Reusable CloudWatch observability for serverless workloads (Lambda, API Gateway, DynamoDB, S3). Deploy once, use across multiple Lambda functions and APIs. Includes configurable dashboards, environment-specific alarm thresholds, and severity-based SNS alert routing (email, SMS, Slack, PagerDuty).
Built as a reference implementation by Three Moons Network — an AI consulting practice helping small businesses deploy production-grade infrastructure.

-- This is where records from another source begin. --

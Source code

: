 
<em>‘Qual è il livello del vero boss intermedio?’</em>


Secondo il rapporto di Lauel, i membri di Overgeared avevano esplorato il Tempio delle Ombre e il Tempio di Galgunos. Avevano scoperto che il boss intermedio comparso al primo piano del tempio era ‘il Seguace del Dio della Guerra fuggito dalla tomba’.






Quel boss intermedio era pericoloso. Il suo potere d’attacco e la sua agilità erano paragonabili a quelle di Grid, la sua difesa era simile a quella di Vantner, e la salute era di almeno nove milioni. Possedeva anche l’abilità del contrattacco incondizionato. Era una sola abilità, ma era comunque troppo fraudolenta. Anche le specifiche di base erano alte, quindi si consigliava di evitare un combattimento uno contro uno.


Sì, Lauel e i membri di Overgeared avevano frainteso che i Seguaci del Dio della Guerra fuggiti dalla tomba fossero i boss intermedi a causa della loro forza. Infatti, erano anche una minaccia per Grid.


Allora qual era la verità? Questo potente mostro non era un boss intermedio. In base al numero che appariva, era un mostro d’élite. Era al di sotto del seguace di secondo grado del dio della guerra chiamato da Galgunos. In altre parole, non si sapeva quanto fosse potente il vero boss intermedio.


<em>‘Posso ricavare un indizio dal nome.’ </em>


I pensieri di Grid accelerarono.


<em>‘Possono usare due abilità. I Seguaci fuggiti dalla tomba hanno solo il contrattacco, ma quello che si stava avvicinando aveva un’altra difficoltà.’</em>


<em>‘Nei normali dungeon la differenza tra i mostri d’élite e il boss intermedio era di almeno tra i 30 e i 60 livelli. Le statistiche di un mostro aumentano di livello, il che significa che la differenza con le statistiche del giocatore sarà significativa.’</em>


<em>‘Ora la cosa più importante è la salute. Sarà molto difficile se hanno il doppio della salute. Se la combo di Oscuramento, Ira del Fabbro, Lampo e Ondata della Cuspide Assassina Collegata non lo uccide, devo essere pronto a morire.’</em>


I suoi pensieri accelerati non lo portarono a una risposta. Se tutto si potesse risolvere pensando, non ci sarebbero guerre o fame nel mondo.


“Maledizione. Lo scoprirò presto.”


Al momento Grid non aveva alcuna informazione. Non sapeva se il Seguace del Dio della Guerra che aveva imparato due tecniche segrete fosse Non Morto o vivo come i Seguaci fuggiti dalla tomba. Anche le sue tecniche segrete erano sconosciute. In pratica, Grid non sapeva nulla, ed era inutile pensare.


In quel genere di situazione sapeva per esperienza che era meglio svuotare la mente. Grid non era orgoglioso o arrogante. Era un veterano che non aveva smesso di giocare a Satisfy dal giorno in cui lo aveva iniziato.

┌────────────────────────────────────────────────────────────────────────┐
│ Observability Stack │
│ │
│ ┌──────────────────────────────────────────────────────────────┐ │
│ │ CloudWatch Dashboard │ │
│ │ • Lambda: invocations, errors, duration, cold starts │ │
│ │ • API Gateway: requests, 5xx, latency percentiles │ │
│ │ • DynamoDB: capacity consumed, throttles, errors │ │
│ │ • S3: objects, size, requests (optional) │ │
│ └──────────────────────────────────────────────────────────────┘ │
│ │
│ ┌──────────────────────┐ ┌──────────────────────┐ │
│ │ CloudWatch Alarms │ │ SNS Topic Routing │ │
│ │ │ │ │ │
│ │ Lambda Errors │ │ Warning Topic │ │
│ │ Lambda Duration p99 │ ────→ │ (email, SMS, Slack) │ ──→ │
│ │ Lambda Throttles │ │ │ │
│ │ │ │ Critical Topic │ │
│ │ API Gateway 5xx │ ────→ │ (SMS priority, │ ──→ │
│ │ API Gateway Latency │ │ PagerDuty) │ │
│ │ │ │ │ │
│ │ DynamoDB Throttles │ ────→ │ │ │
│ │ DynamoDB Errors │ └──────────────────────┘ │
│ └──────────────────────┘ │
│ │
│ ┌──────────────────────────────────────────────────────────────┐ │
│ │ CloudWatch Logs Insights (Pre-built Queries) │ │
│ │ • Error rate by 5-minute intervals │ │
│ │ • Cold start detection │ │
│ │ • Latency percentiles (p50, p99, p999) │ │
│ │ • Slow requests (>5sec) │ │
│ │ • Request tracing by ID │ │
│ └──────────────────────────────────────────────────────────────┘ │
│ │
└────────────────────────────────────────────────────────────────────────┘
| Component | Purpose | Metrics |
|---|---|---|
| Dashboard | Multi-service metrics visualization | Lambda, API GW, DynamoDB, S3 (configurable) |
| Alarms | Detect anomalies and errors | Error rate, latency, throttles (environment-specific) |
| SNS Routing | Alert multiplexing by severity | Warning (email/Slack) + Critical (SMS/PagerDuty) |
| Logs Insights | Pre-built debugging queries | Error rates, cold starts, latency, tracing |
- AWS account with Lambda, API Gateway, and/or DynamoDB
- Terraform >= 1.5
- AWS CLI configured
git clone git@github.com:Three-Moons-Network/observability-stack.git
cd observability-stack
# Start with development config
cp examples/dev.tfvars terraform.tfvars
# OR production config
cp examples/prod.tfvars terraform.tfvars
# Edit for your environment
vim terraform.tfvarsterraform init -backend=false
terraform fmt -check -recursive
terraform validateterraform plan -out=tfplan
terraform apply tfplanOutput includes dashboard URL and SNS topic ARNs.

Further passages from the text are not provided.